Vi ritornai di nuovo, e andai a raccogliere a tentoni nelle bare tutti i diamanti, i rubini, le perle, i braccialetti d’oro e infine tutte le ricche stoffe le quali mi capitarono sotto le mani.

Portai tutto ciò sulla riva del mare e ne feci parecchie balle, cui legai in modo acconcio col mezzo di corde le quali avevano servito a calare le bare e di cui eravi grande quantità.

A capo di due o tre giorni scorsi un naviglio uscente improvvisamente dal porto, rasentando il posto dove io stava.
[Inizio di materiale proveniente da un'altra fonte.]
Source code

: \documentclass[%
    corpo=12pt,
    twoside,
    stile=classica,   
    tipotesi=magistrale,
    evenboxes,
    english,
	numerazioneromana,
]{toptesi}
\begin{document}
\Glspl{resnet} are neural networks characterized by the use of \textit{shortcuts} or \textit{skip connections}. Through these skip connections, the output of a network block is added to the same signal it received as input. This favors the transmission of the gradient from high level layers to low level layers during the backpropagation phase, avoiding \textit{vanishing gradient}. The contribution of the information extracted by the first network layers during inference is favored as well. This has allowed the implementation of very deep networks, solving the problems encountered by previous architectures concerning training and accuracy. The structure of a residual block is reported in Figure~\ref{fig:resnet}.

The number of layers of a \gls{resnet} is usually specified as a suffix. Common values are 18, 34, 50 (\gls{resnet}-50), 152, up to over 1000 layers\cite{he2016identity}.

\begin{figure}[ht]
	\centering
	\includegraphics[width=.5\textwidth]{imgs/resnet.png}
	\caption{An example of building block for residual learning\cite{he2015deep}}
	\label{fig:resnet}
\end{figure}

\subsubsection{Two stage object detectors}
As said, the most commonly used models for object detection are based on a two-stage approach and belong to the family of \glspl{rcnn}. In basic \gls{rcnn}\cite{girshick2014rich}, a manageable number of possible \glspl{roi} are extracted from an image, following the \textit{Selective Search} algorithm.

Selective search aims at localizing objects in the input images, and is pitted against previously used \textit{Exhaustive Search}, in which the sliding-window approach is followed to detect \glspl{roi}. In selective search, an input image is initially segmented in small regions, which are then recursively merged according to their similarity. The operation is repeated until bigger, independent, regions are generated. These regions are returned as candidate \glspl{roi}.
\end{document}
Feci segno colla tela del mio turbante, e gridai a tutta gola per farmi sentire. Fui inteso, e fu spedita la scialuppa per venirmi a prendere.

Alla domanda che i marinai mi fecero, per quale sventura io mi trovassi in quel luogo, risposi essere due giorni che mi era salvato da un naufragio colle mie mercanzie.

Quando fummo giunti a bordo, il capitano ebbe anche la bontà di appagarsi del preteso naufragio. Io gli presentai alcune delle mie gioie, ma egli non volle accettarle.

Noi passammo innanzi a parecchie isole, fra le altre innanzi all’isola delle Campane, lontana dieci giornate da quella di Serendib, con vento ordinario e regolare, e sei dall’isola di Kela, ove approdammo.

Dopo aver fatto un gran commercio in quell’isola, ci rimettemmo alla vela e approdammo a parecchi altri porti.

Finalmente giunsi felicemente a Bagdad con ricchezze infinite, di cui è inutile il farvi la minuta enumerazione.